◆ Problem description ◆
The full listing is to be transcribed exactly, with each picture left out.

-- Opening Marker --

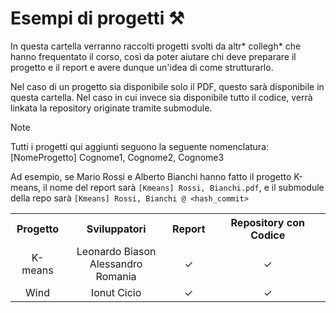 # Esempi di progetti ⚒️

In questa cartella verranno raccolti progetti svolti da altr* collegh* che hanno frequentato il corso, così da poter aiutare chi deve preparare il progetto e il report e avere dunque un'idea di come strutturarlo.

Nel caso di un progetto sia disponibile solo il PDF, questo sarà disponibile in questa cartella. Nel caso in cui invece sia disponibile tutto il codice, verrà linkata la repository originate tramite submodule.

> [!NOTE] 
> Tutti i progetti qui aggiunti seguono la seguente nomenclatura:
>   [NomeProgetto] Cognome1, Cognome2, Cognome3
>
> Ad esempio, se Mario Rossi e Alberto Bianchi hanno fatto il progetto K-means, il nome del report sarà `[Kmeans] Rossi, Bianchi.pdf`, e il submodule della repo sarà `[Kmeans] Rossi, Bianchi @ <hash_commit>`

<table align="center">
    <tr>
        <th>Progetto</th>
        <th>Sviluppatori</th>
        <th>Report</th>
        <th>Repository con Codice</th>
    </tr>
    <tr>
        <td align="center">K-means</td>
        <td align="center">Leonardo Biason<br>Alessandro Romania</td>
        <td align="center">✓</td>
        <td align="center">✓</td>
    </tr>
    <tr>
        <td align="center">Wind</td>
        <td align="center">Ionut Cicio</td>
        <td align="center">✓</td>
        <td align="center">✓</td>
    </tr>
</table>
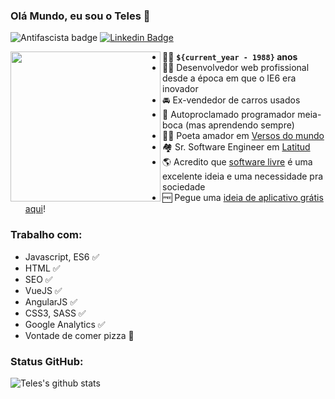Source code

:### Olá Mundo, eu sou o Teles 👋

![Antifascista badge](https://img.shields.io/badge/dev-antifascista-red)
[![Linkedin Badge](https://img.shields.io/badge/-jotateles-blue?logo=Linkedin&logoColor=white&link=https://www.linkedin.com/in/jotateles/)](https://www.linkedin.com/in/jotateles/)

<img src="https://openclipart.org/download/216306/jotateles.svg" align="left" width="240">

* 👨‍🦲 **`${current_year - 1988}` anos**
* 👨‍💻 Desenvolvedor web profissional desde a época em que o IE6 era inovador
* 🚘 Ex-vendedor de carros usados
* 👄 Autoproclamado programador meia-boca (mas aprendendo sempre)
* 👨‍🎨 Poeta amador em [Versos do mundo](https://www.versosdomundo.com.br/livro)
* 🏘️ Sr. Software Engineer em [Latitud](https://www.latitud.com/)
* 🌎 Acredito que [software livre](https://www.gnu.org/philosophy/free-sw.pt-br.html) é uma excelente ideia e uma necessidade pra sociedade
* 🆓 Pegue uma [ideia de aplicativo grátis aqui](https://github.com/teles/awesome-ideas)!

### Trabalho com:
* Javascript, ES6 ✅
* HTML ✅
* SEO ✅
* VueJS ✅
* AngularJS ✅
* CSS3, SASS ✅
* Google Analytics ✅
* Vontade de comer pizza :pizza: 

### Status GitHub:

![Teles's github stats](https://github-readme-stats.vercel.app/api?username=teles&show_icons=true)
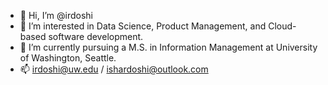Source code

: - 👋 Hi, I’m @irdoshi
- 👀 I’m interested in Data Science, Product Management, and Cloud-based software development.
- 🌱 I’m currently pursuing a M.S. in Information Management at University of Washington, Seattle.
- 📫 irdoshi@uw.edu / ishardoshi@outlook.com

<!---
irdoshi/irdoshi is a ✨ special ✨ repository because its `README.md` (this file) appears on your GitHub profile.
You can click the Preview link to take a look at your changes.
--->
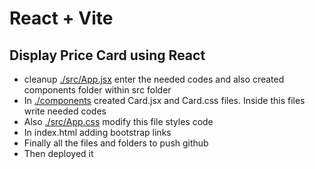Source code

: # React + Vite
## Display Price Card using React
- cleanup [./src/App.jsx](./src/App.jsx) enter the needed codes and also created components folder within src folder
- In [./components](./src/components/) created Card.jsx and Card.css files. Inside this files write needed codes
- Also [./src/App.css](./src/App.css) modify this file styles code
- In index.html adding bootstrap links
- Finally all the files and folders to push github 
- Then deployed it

-- Closing Marker --

◆ Solution to the problem ◆
 # Esempi di progetti ⚒️

In questa cartella verranno raccolti progetti svolti da altr* collegh* che hanno frequentato il corso, così da poter aiutare chi deve preparare il progetto e il report e avere dunque un'idea di come strutturarlo.

Nel caso di un progetto sia disponibile solo il PDF, questo sarà disponibile in questa cartella. Nel caso in cui invece sia disponibile tutto il codice, verrà linkata la repository originate tramite submodule.

> [!NOTE] 
> Tutti i progetti qui aggiunti seguono la seguente nomenclatura:
>   [NomeProgetto] Cognome1, Cognome2, Cognome3
>
> Ad esempio, se Mario Rossi e Alberto Bianchi hanno fatto il progetto K-means, il nome del report sarà `[Kmeans] Rossi, Bianchi.pdf`, e il submodule della repo sarà `[Kmeans] Rossi, Bianchi @ <hash_commit>`

<table align="center">
    <tr>
        <th>Progetto</th>
        <th>Sviluppatori</th>
        <th>Report</th>
        <th>Repository con Codice</th>
    </tr>
    <tr>
        <td align="center">K-means</td>
        <td align="center">Leonardo Biason<br>Alessandro Romania</td>
        <td align="center">✓</td>
        <td align="center">✓</td>
    </tr>
    <tr>
        <td align="center">Wind</td>
        <td align="center">Ionut Cicio</td>
        <td align="center">✓</td>
        <td align="center">✓</td>
    </tr>
</table>
Source code

:### Olá Mundo, eu sou o Teles 👋

![Antifascista badge](https://img.shields.io/badge/dev-antifascista-red)
[![Linkedin Badge](https://img.shields.io/badge/-jotateles-blue?logo=Linkedin&logoColor=white&link=https://www.linkedin.com/in/jotateles/)](https://www.linkedin.com/in/jotateles/)

<img src="https://openclipart.org/download/216306/jotateles.svg" align="left" width="240">

* 👨‍🦲 **`${current_year - 1988}` anos**
* 👨‍💻 Desenvolvedor web profissional desde a época em que o IE6 era inovador
* 🚘 Ex-vendedor de carros usados
* 👄 Autoproclamado programador meia-boca (mas aprendendo sempre)
* 👨‍🎨 Poeta amador em [Versos do mundo](https://www.versosdomundo.com.br/livro)
* 🏘️ Sr. Software Engineer em [Latitud](https://www.latitud.com/)
* 🌎 Acredito que [software livre](https://www.gnu.org/philosophy/free-sw.pt-br.html) é uma excelente ideia e uma necessidade pra sociedade
* 🆓 Pegue uma [ideia de aplicativo grátis aqui](https://github.com/teles/awesome-ideas)!

### Trabalho com:
* Javascript, ES6 ✅
* HTML ✅
* SEO ✅
* VueJS ✅
* AngularJS ✅
* CSS3, SASS ✅
* Google Analytics ✅
* Vontade de comer pizza :pizza: 

### Status GitHub:

![Teles's github stats](https://github-readme-stats.vercel.app/api?username=teles&show_icons=true)
Source code

: - 👋 Hi, I’m @irdoshi
- 👀 I’m interested in Data Science, Product Management, and Cloud-based software development.
- 🌱 I’m currently pursuing a M.S. in Information Management at University of Washington, Seattle.
- 📫 irdoshi@uw.edu / ishardoshi@outlook.com

<!---
irdoshi/irdoshi is a ✨ special ✨ repository because its `README.md` (this file) appears on your GitHub profile.
You can click the Preview link to take a look at your changes.
--->
Source code

: # React + Vite
## Display Price Card using React
- cleanup [./src/App.jsx](./src/App.jsx) enter the needed codes and also created components folder within src folder
- In [./components](./src/components/) created Card.jsx and Card.css files. Inside this files write needed codes
- Also [./src/App.css](./src/App.css) modify this file styles code
- In index.html adding bootstrap links
- Finally all the files and folders to push github 
- Then deployed it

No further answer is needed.